▸ **Input records**:
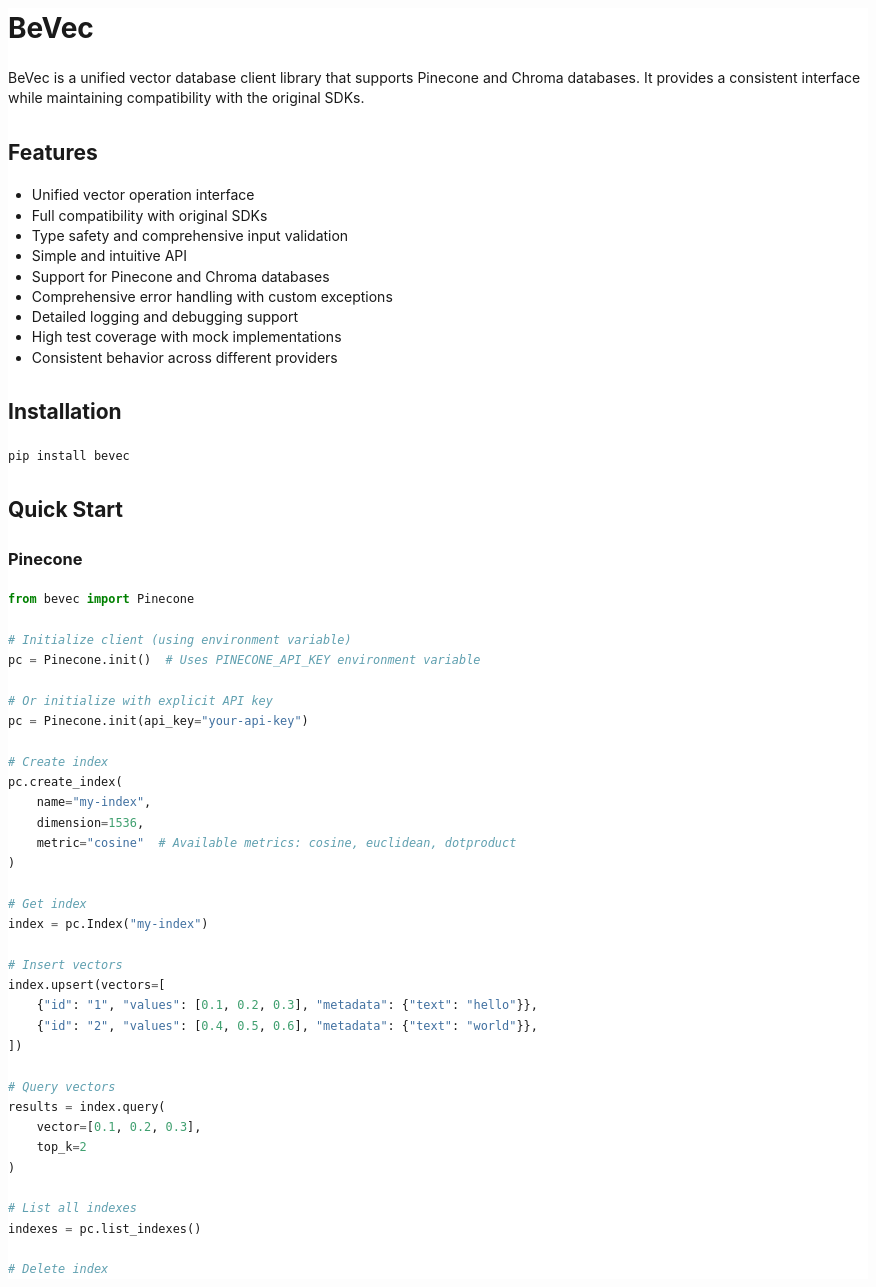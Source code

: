 # BeVec

BeVec is a unified vector database client library that supports Pinecone and Chroma databases. It provides a consistent interface while maintaining compatibility with the original SDKs.

## Features

- Unified vector operation interface
- Full compatibility with original SDKs
- Type safety and comprehensive input validation
- Simple and intuitive API
- Support for Pinecone and Chroma databases
- Comprehensive error handling with custom exceptions
- Detailed logging and debugging support
- High test coverage with mock implementations
- Consistent behavior across different providers

## Installation

```bash
pip install bevec
```

## Quick Start

### Pinecone

```python
from bevec import Pinecone

# Initialize client (using environment variable)
pc = Pinecone.init()  # Uses PINECONE_API_KEY environment variable

# Or initialize with explicit API key
pc = Pinecone.init(api_key="your-api-key")

# Create index
pc.create_index(
    name="my-index",
    dimension=1536,
    metric="cosine"  # Available metrics: cosine, euclidean, dotproduct
)

# Get index
index = pc.Index("my-index")

# Insert vectors
index.upsert(vectors=[
    {"id": "1", "values": [0.1, 0.2, 0.3], "metadata": {"text": "hello"}},
    {"id": "2", "values": [0.4, 0.5, 0.6], "metadata": {"text": "world"}},
])

# Query vectors
results = index.query(
    vector=[0.1, 0.2, 0.3],
    top_k=2
)

# List all indexes
indexes = pc.list_indexes()

# Delete index
```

▸ **Task prompt**:
Once the pictures are set aside, transcribe the remaining lines above exactly.

▸ **Response area**:
Source code

: # BeVec

BeVec is a unified vector database client library that supports Pinecone and Chroma databases. It provides a consistent interface while maintaining compatibility with the original SDKs.

## Features

- Unified vector operation interface
- Full compatibility with original SDKs
- Type safety and comprehensive input validation
- Simple and intuitive API
- Support for Pinecone and Chroma databases
- Comprehensive error handling with custom exceptions
- Detailed logging and debugging support
- High test coverage with mock implementations
- Consistent behavior across different providers

## Installation

```bash
pip install bevec
```

## Quick Start

### Pinecone

```python
from bevec import Pinecone

# Initialize client (using environment variable)
pc = Pinecone.init()  # Uses PINECONE_API_KEY environment variable

# Or initialize with explicit API key
pc = Pinecone.init(api_key="your-api-key")

# Create index
pc.create_index(
    name="my-index",
    dimension=1536,
    metric="cosine"  # Available metrics: cosine, euclidean, dotproduct
)

# Get index
index = pc.Index("my-index")

# Insert vectors
index.upsert(vectors=[
    {"id": "1", "values": [0.1, 0.2, 0.3], "metadata": {"text": "hello"}},
    {"id": "2", "values": [0.4, 0.5, 0.6], "metadata": {"text": "world"}},
])

# Query vectors
results = index.query(
    vector=[0.1, 0.2, 0.3],
    top_k=2
)

# List all indexes
indexes = pc.list_indexes()

# Delete index
```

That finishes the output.